Message-ID: <Pine.NEB.4.64.1002060211080.16626@panix3.panix.com>
From: Alan Sondheim <sondheim@panix.com>
To: Cyb <cybermind@listserv.aol.com>, Wryting-L <WRYTING-L@listserv.wvu.edu>
Subject: We become a new frontier (for Tom Zummer, who always asks us)
Date: Sat, 6 Feb 2010 02:11:30 -0500 (EST)

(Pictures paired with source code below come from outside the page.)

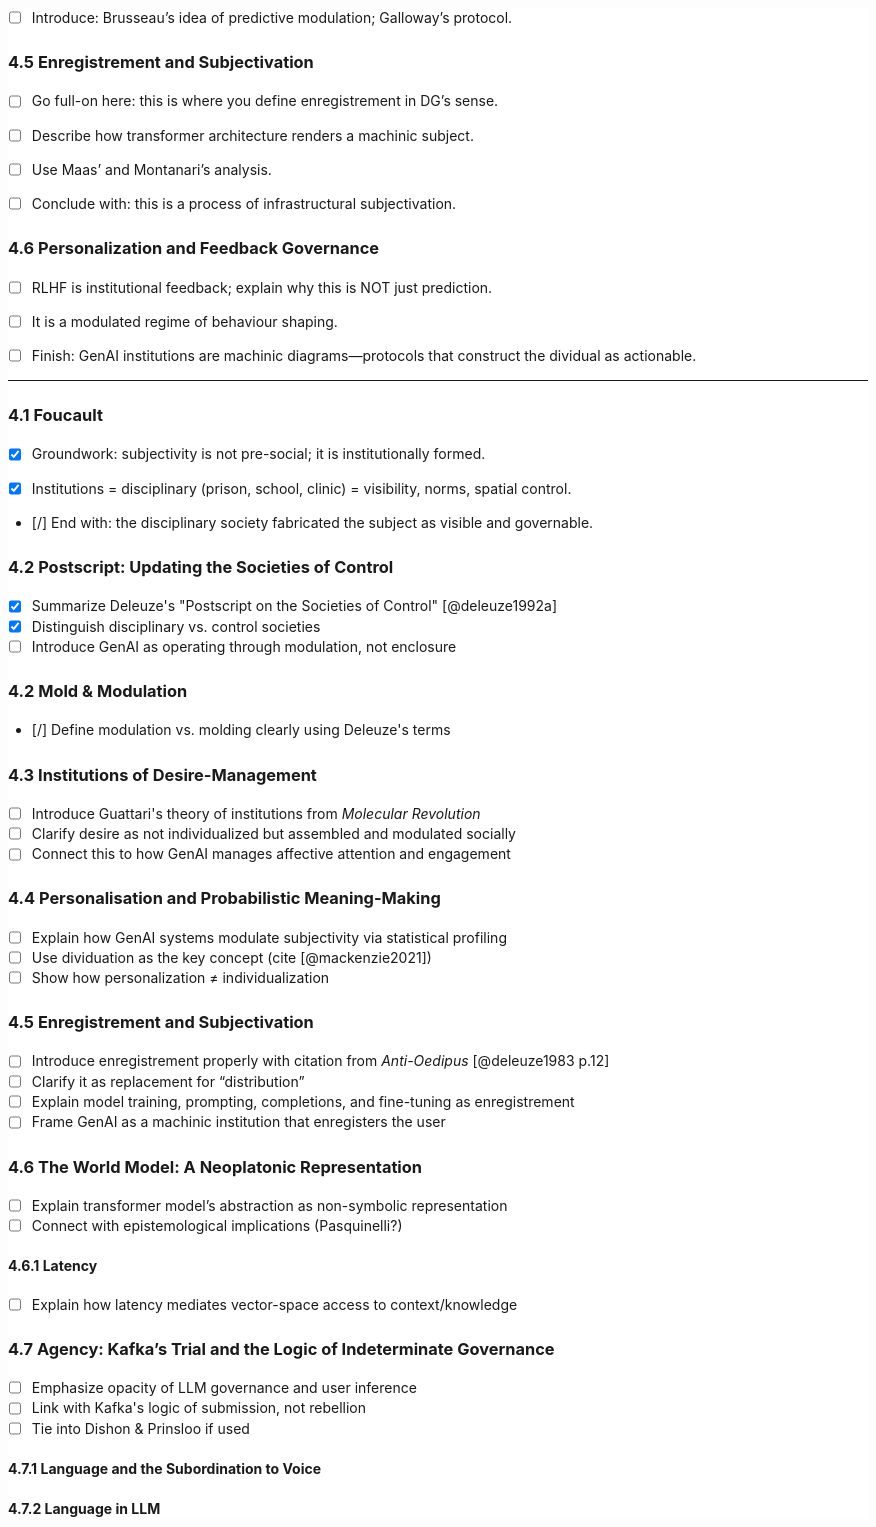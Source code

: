 - [ ] Introduce: Brusseau’s idea of predictive modulation; Galloway’s protocol.

### 4.5 Enregistrement and Subjectivation

- [ ] Go full-on here: this is where you define enregistrement in DG’s sense.

- [ ] Describe how transformer architecture renders a machinic subject.

- [ ] Use Maas’ and Montanari’s analysis.

- [ ] Conclude with: this is a process of infrastructural subjectivation.

### 4.6 Personalization and Feedback Governance

- [ ] RLHF is institutional feedback; explain why this is NOT just prediction.

- [ ] It is a modulated regime of behaviour shaping.

- [ ] Finish: GenAI institutions are machinic diagrams—protocols that construct the dividual as actionable.

---

### 4.1 Foucault

- [x] Groundwork: subjectivity is not pre-social; it is institutionally formed.

- [x] Institutions = disciplinary (prison, school, clinic) = visibility, norms, spatial control.

- [/] End with: the disciplinary society fabricated the subject as visible and governable.

### 4.2 Postscript: Updating the Societies of Control
- [x] Summarize Deleuze's "Postscript on the Societies of Control" [@deleuze1992a]
- [x] Distinguish disciplinary vs. control societies
- [ ] Introduce GenAI as operating through modulation, not enclosure
### 4.2 Mold & Modulation
- [/] Define modulation vs. molding clearly using Deleuze's terms
### 4.3 Institutions of Desire-Management
- [ ] Introduce Guattari's theory of institutions from *Molecular Revolution*
- [ ] Clarify desire as not individualized but assembled and modulated socially
- [ ] Connect this to how GenAI manages affective attention and engagement
### 4.4 Personalisation and Probabilistic Meaning-Making
- [ ] Explain how GenAI systems modulate subjectivity via statistical profiling
- [ ] Use dividuation as the key concept (cite [@mackenzie2021])
- [ ] Show how personalization ≠ individualization
### 4.5 Enregistrement and Subjectivation
- [ ] Introduce enregistrement properly with citation from *Anti-Oedipus* [@deleuze1983 p.12]
- [ ] Clarify it as replacement for “distribution”
- [ ] Explain model training, prompting, completions, and fine-tuning as enregistrement
- [ ] Frame GenAI as a machinic institution that enregisters the user
### 4.6 The World Model: A Neoplatonic Representation
- [ ] Explain transformer model’s abstraction as non-symbolic representation
- [ ] Connect with epistemological implications (Pasquinelli?)
#### 4.6.1 Latency
- [ ] Explain how latency mediates vector-space access to context/knowledge
### 4.7 Agency: Kafka’s Trial and the Logic of Indeterminate Governance
- [ ] Emphasize opacity of LLM governance and user inference
- [ ] Link with Kafka's logic of submission, not rebellion
- [ ] Tie into Dishon & Prinsloo if used
#### 4.7.1 Language and the Subordination to Voice
#### 4.7.2 Language in LLM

We become a new frontier (for Tom Zummer, who always asks us) http://www.alansondheim.org/stinkbug.jpg We'd been entertaining a brown marmorated stinkbug (Halyomorpha halys) for a while now - at least a couple of months. A small beautiful true bug, it had arrived near the window sill (as had others); we carefully took it into our garden and our hearts. That was the last we saw or heard of it until this evening, when it suddenly appeared, circling near the ceiling, and landing on our 1908 Chinese painting of flowers and birds. I looked it up on the Net, of course - only to find out that these insects seek the warmth of apartments during the winter, and leave their scent everywhere. Other stinkbugs are attracted by the odor, which can become overpowering and long-lasting. Sooner or later, we'd have a colony. We realized either the bug or us had to leave; Azure gently took it to the same window it had entered, and let it fly away. Now I've put up an image of the bug, a memorial of sorts. Here is what Wikipedia has to say about it: "simply jostling the bug, cornering it, scaring or injuring it, or attempting to remove it from one's house can 'set it off'"; "it can make a whole room uninhabitable until aired out, and some people are even allergic to the smell." By the way, this insect hadn't been seen in the United States before 2001; we're proud to be early adopters, part of a new frontier, friendly hosts for yet another invasive species.